GOAL OF THE EXERCISE → Everything in the entries is to be written out exactly, except for the pictures.
[Start of Attachment]
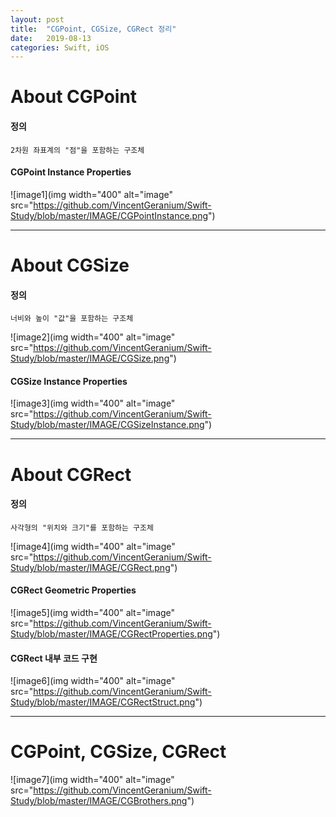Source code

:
 ```yaml
---
layout: post
title:  "CGPoint, CGSize, CGRect 정리"
date:   2019-08-13
categories: Swift, iOS
---
```


# About CGPoint

#### 정의
    2차원 좌표계의 "점"을 포함하는 구조체

#### CGPoint Instance Properties

![image1](img width="400" alt="image" src="https://github.com/VincentGeranium/Swift-Study/blob/master/IMAGE/CGPointInstance.png")

---

# About CGSize

#### 정의
    너비와 높이 "값"을 포함하는 구조체

![image2](img width="400" alt="image" src="https://github.com/VincentGeranium/Swift-Study/blob/master/IMAGE/CGSize.png")
    
#### CGSize Instance Properties

![image3](img width="400" alt="image" src="https://github.com/VincentGeranium/Swift-Study/blob/master/IMAGE/CGSizeInstance.png")
        
---

# About CGRect

#### 정의
    사각형의 "위치와 크기"를 포함하는 구조체

![image4](img width="400" alt="image" src="https://github.com/VincentGeranium/Swift-Study/blob/master/IMAGE/CGRect.png")
        

#### CGRect Geometric Properties

![image5](img width="400" alt="image" src="https://github.com/VincentGeranium/Swift-Study/blob/master/IMAGE/CGRectProperties.png")
    
#### CGRect 내부 코드 구현 

![image6](img width="400" alt="image" src="https://github.com/VincentGeranium/Swift-Study/blob/master/IMAGE/CGRectStruct.png")
    
---

# CGPoint, CGSize, CGRect

![image7](img width="400" alt="image" src="https://github.com/VincentGeranium/Swift-Study/blob/master/IMAGE/CGBrothers.png")
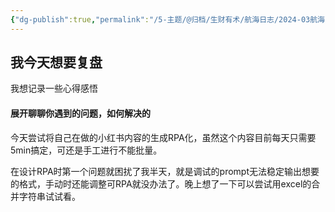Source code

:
 ```yaml
---
{"dg-publish":true,"permalink":"/5-主题/@归档/生财有术/航海日志/2024-03航海「RPA提效」/航海日志-RPA提效-2024-04-02/","tags":["生财有术","航海日志","RPA提效"],"noteIcon":"1","created":"2024-04-02","updated":"2024-04-10"}
---
```


## 我今天想要复盘 
我想记录一些心得感悟

#### 展开聊聊你遇到的问题，如何解决的
今天尝试将自己在做的小红书内容的生成RPA化，虽然这个内容目前每天只需要5min搞定，可还是手工进行不能批量。 

在设计RPA时第一个问题就困扰了我半天，就是调试的prompt无法稳定输出想要的格式，手动时还能调整可RPA就没办法了。晚上想了一下可以尝试用excel的合并字符串试试看。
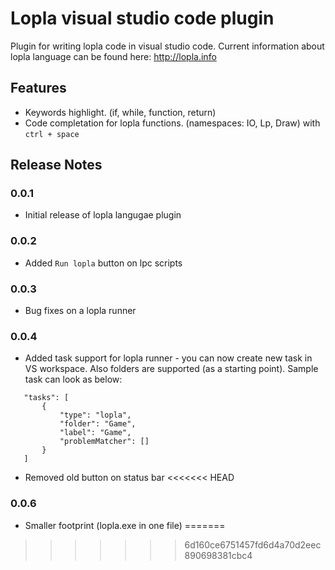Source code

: # Lopla visual studio code plugin

Plugin for writing lopla code in visual studio code. Current information about lopla language can be found here: http://lopla.info 

## Features

* Keywords highlight. (if, while, function, return)
* Code completation for lopla functions. (namespaces: IO, Lp, Draw) with `ctrl + space` 

## Release Notes

### 0.0.1

- Initial release of lopla langugae plugin

### 0.0.2

- Added `Run lopla` button on lpc scripts

### 0.0.3

- Bug fixes on a lopla runner

### 0.0.4

- Added task support for lopla runner - you can now create new task in VS workspace. Also folders are supported (as a starting point). Sample task can look as below:
 ```
    "tasks": [
        {
            "type": "lopla",
            "folder": "Game",
            "label": "Game",
            "problemMatcher": []
        }
    ]
```
- Removed old button on status bar
<<<<<<< HEAD

### 0.0.6

- Smaller footprint (lopla.exe in one file)
=======
>>>>>>> 6d160ce6751457fd6d4a70d2eec890698381cbc4
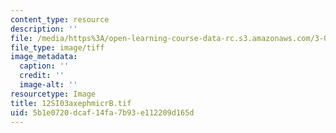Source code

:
 ```yaml
---
content_type: resource
description: ''
file: /media/https%3A/open-learning-course-data-rc.s3.amazonaws.com/3-094-materials-in-human-experience-spring-2004/5b1e0720dcaf14fa7b93e112209d165d_12SI03axephmicrB.tif
file_type: image/tiff
image_metadata:
  caption: ''
  credit: ''
  image-alt: ''
resourcetype: Image
title: 12SI03axephmicrB.tif
uid: 5b1e0720-dcaf-14fa-7b93-e112209d165d
---
```


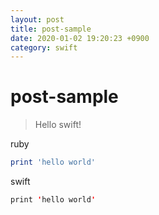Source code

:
 ```yaml
---
layout: post
title: post-sample
date: 2020-01-02 19:20:23 +0900
category: swift
---
```

# post-sample
> Hello swift!

ruby
```ruby
print 'hello world'
```
swift
```swift
print 'hello world'
```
[End of Attachment]
SOLUTION FOR THIS PROBLEM →
Source code

:
 ```yaml
---
layout: post
title:  "CGPoint, CGSize, CGRect 정리"
date:   2019-08-13
categories: Swift, iOS
---
```


# About CGPoint

#### 정의
    2차원 좌표계의 "점"을 포함하는 구조체

#### CGPoint Instance Properties

![image1](img width="400" alt="image" src="https://github.com/VincentGeranium/Swift-Study/blob/master/IMAGE/CGPointInstance.png")

---

# About CGSize

#### 정의
    너비와 높이 "값"을 포함하는 구조체

![image2](img width="400" alt="image" src="https://github.com/VincentGeranium/Swift-Study/blob/master/IMAGE/CGSize.png")
    
#### CGSize Instance Properties

![image3](img width="400" alt="image" src="https://github.com/VincentGeranium/Swift-Study/blob/master/IMAGE/CGSizeInstance.png")
        
---

# About CGRect

#### 정의
    사각형의 "위치와 크기"를 포함하는 구조체

![image4](img width="400" alt="image" src="https://github.com/VincentGeranium/Swift-Study/blob/master/IMAGE/CGRect.png")
        

#### CGRect Geometric Properties

![image5](img width="400" alt="image" src="https://github.com/VincentGeranium/Swift-Study/blob/master/IMAGE/CGRectProperties.png")
    
#### CGRect 내부 코드 구현 

![image6](img width="400" alt="image" src="https://github.com/VincentGeranium/Swift-Study/blob/master/IMAGE/CGRectStruct.png")
    
---

# CGPoint, CGSize, CGRect

![image7](img width="400" alt="image" src="https://github.com/VincentGeranium/Swift-Study/blob/master/IMAGE/CGBrothers.png")
Source code

:
 ```yaml
---
{"dg-publish":true,"permalink":"/5-主题/@归档/生财有术/航海日志/2024-03航海「RPA提效」/航海日志-RPA提效-2024-04-02/","tags":["生财有术","航海日志","RPA提效"],"noteIcon":"1","created":"2024-04-02","updated":"2024-04-10"}
---
```


## 我今天想要复盘 
我想记录一些心得感悟

#### 展开聊聊你遇到的问题，如何解决的
今天尝试将自己在做的小红书内容的生成RPA化，虽然这个内容目前每天只需要5min搞定，可还是手工进行不能批量。 

在设计RPA时第一个问题就困扰了我半天，就是调试的prompt无法稳定输出想要的格式，手动时还能调整可RPA就没办法了。晚上想了一下可以尝试用excel的合并字符串试试看。
Source code

: # Lopla visual studio code plugin

Plugin for writing lopla code in visual studio code. Current information about lopla language can be found here: http://lopla.info 

## Features

* Keywords highlight. (if, while, function, return)
* Code completation for lopla functions. (namespaces: IO, Lp, Draw) with `ctrl + space` 

## Release Notes

### 0.0.1

- Initial release of lopla langugae plugin

### 0.0.2

- Added `Run lopla` button on lpc scripts

### 0.0.3

- Bug fixes on a lopla runner

### 0.0.4

- Added task support for lopla runner - you can now create new task in VS workspace. Also folders are supported (as a starting point). Sample task can look as below:
 ```
    "tasks": [
        {
            "type": "lopla",
            "folder": "Game",
            "label": "Game",
            "problemMatcher": []
        }
    ]
```
- Removed old button on status bar
<<<<<<< HEAD

### 0.0.6

- Smaller footprint (lopla.exe in one file)
=======
>>>>>>> 6d160ce6751457fd6d4a70d2eec890698381cbc4
Source code

:
 ```yaml
---
content_type: resource
description: ''
file: /media/https%3A/open-learning-course-data-rc.s3.amazonaws.com/3-094-materials-in-human-experience-spring-2004/5b1e0720dcaf14fa7b93e112209d165d_12SI03axephmicrB.tif
file_type: image/tiff
image_metadata:
  caption: ''
  credit: ''
  image-alt: ''
resourcetype: Image
title: 12SI03axephmicrB.tif
uid: 5b1e0720-dcaf-14fa-7b93-e112209d165d
---
```


Source code

:
 ```yaml
---
layout: post
title: post-sample
date: 2020-01-02 19:20:23 +0900
category: swift
---
```

# post-sample
> Hello swift!

ruby
```ruby
print 'hello world'
```
swift
```swift
print 'hello world'
```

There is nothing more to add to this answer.